Stored data:
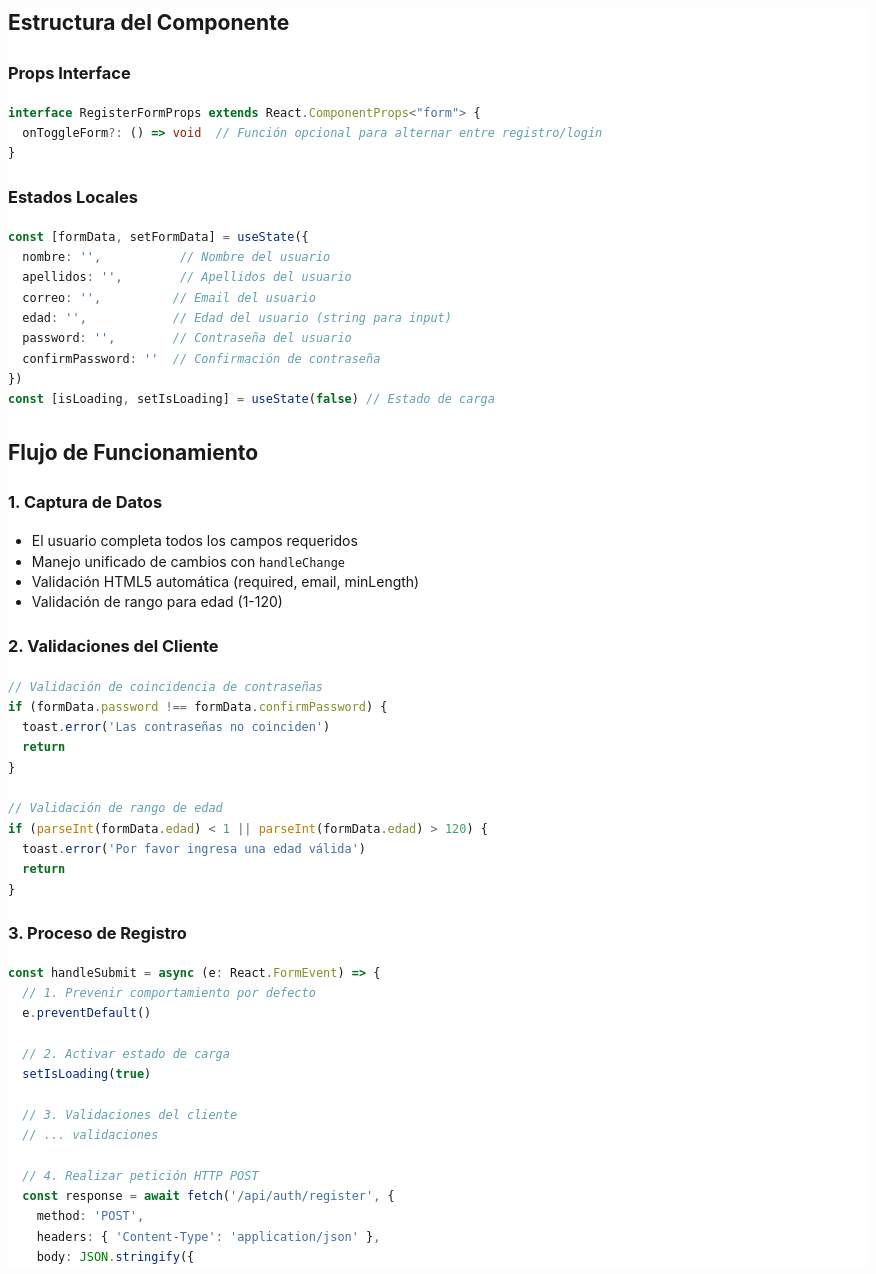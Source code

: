 ## Estructura del Componente

### Props Interface
```typescript
interface RegisterFormProps extends React.ComponentProps<"form"> {
  onToggleForm?: () => void  // Función opcional para alternar entre registro/login
}
```

### Estados Locales
```typescript
const [formData, setFormData] = useState({
  nombre: '',           // Nombre del usuario
  apellidos: '',        // Apellidos del usuario
  correo: '',          // Email del usuario
  edad: '',            // Edad del usuario (string para input)
  password: '',        // Contraseña del usuario
  confirmPassword: ''  // Confirmación de contraseña
})
const [isLoading, setIsLoading] = useState(false) // Estado de carga
```

## Flujo de Funcionamiento

### 1. Captura de Datos
- El usuario completa todos los campos requeridos
- Manejo unificado de cambios con `handleChange`
- Validación HTML5 automática (required, email, minLength)
- Validación de rango para edad (1-120)

### 2. Validaciones del Cliente
```typescript
// Validación de coincidencia de contraseñas
if (formData.password !== formData.confirmPassword) {
  toast.error('Las contraseñas no coinciden')
  return
}

// Validación de rango de edad
if (parseInt(formData.edad) < 1 || parseInt(formData.edad) > 120) {
  toast.error('Por favor ingresa una edad válida')
  return
}
```

### 3. Proceso de Registro
```typescript
const handleSubmit = async (e: React.FormEvent) => {
  // 1. Prevenir comportamiento por defecto
  e.preventDefault()
  
  // 2. Activar estado de carga
  setIsLoading(true)
  
  // 3. Validaciones del cliente
  // ... validaciones
  
  // 4. Realizar petición HTTP POST
  const response = await fetch('/api/auth/register', {
    method: 'POST',
    headers: { 'Content-Type': 'application/json' },
    body: JSON.stringify({
```
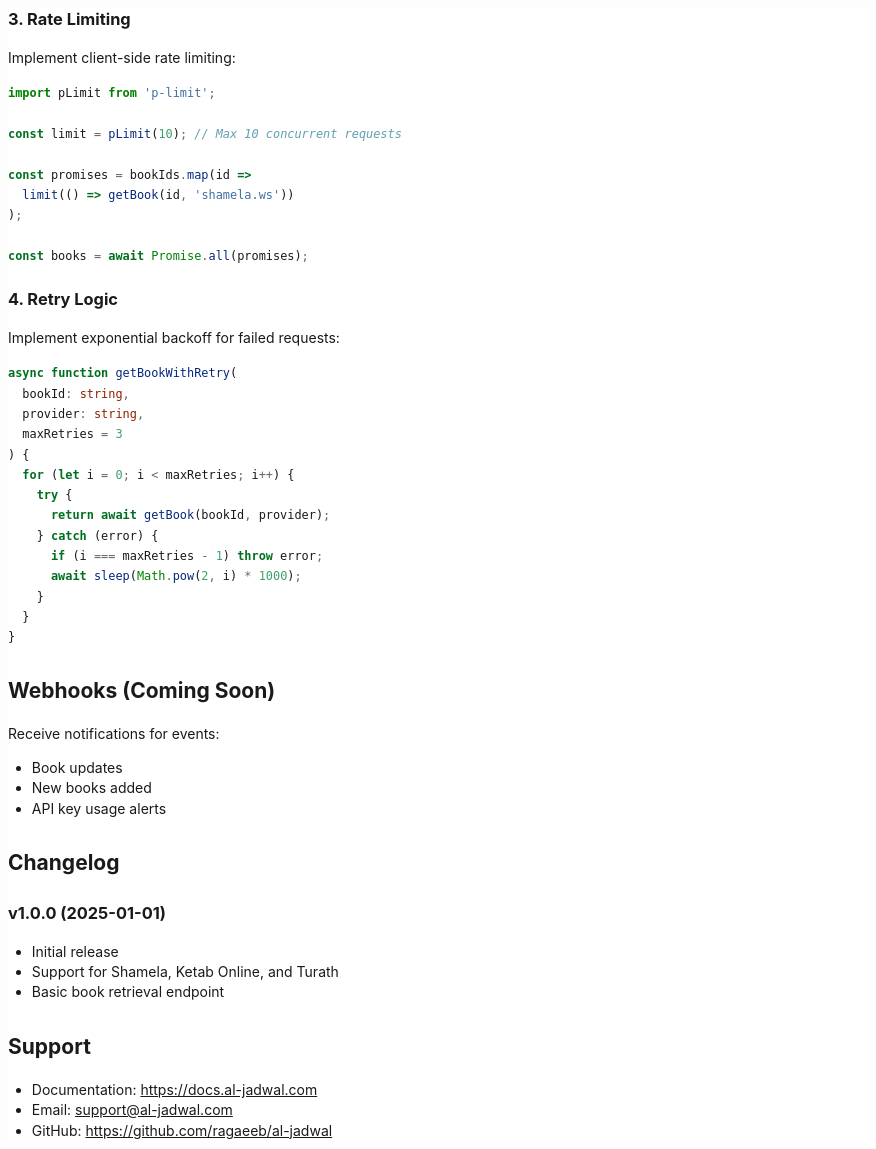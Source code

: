 ### 3. Rate Limiting

Implement client-side rate limiting:

```typescript
import pLimit from 'p-limit';

const limit = pLimit(10); // Max 10 concurrent requests

const promises = bookIds.map(id =>
  limit(() => getBook(id, 'shamela.ws'))
);

const books = await Promise.all(promises);
```

### 4. Retry Logic

Implement exponential backoff for failed requests:

```typescript
async function getBookWithRetry(
  bookId: string, 
  provider: string, 
  maxRetries = 3
) {
  for (let i = 0; i < maxRetries; i++) {
    try {
      return await getBook(bookId, provider);
    } catch (error) {
      if (i === maxRetries - 1) throw error;
      await sleep(Math.pow(2, i) * 1000);
    }
  }
}
```

## Webhooks (Coming Soon)

Receive notifications for events:
- Book updates
- New books added
- API key usage alerts

## Changelog

### v1.0.0 (2025-01-01)
- Initial release
- Support for Shamela, Ketab Online, and Turath
- Basic book retrieval endpoint

## Support

- Documentation: https://docs.al-jadwal.com
- Email: support@al-jadwal.com
- GitHub: https://github.com/ragaeeb/al-jadwal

--- EXERCISE PROMPT ---
Set the lines above down again, word for word, from the first through the one containing "## Flujo de Funcionamiento"; pictures excluded.

--- ANSWER SPACE ---
Source code

: ## Estructura del Componente

### Props Interface
```typescript
interface RegisterFormProps extends React.ComponentProps<"form"> {
  onToggleForm?: () => void  // Función opcional para alternar entre registro/login
}
```

### Estados Locales
```typescript
const [formData, setFormData] = useState({
  nombre: '',           // Nombre del usuario
  apellidos: '',        // Apellidos del usuario
  correo: '',          // Email del usuario
  edad: '',            // Edad del usuario (string para input)
  password: '',        // Contraseña del usuario
  confirmPassword: ''  // Confirmación de contraseña
})
const [isLoading, setIsLoading] = useState(false) // Estado de carga
```

## Flujo de Funcionamiento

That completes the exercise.